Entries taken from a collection
^^^^^^^^

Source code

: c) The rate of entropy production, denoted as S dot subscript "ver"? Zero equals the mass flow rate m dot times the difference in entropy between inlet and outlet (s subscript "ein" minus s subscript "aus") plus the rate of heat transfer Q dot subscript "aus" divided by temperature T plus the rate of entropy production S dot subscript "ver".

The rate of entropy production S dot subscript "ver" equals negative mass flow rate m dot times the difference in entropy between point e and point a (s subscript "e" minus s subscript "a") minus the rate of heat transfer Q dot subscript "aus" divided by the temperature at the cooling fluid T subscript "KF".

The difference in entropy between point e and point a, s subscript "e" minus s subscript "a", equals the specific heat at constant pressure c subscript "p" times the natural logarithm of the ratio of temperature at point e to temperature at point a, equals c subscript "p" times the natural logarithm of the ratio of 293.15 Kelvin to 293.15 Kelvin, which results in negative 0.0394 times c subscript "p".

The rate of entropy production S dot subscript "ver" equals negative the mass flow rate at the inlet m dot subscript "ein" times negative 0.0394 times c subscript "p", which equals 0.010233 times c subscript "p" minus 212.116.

^^^^^^^^

[TASK STATEMENT]:
Extract exactly the leading lines of the data, stopping at and including the line with "c) The rate".

[ANSWER TO THE PROBLEM]:
Source code

: c) The rate of entropy production, denoted as S dot subscript "ver"? Zero equals the mass flow rate m dot times the difference in entropy between inlet and outlet (s subscript "ein" minus s subscript "aus") plus the rate of heat transfer Q dot subscript "aus" divided by temperature T plus the rate of entropy production S dot subscript "ver".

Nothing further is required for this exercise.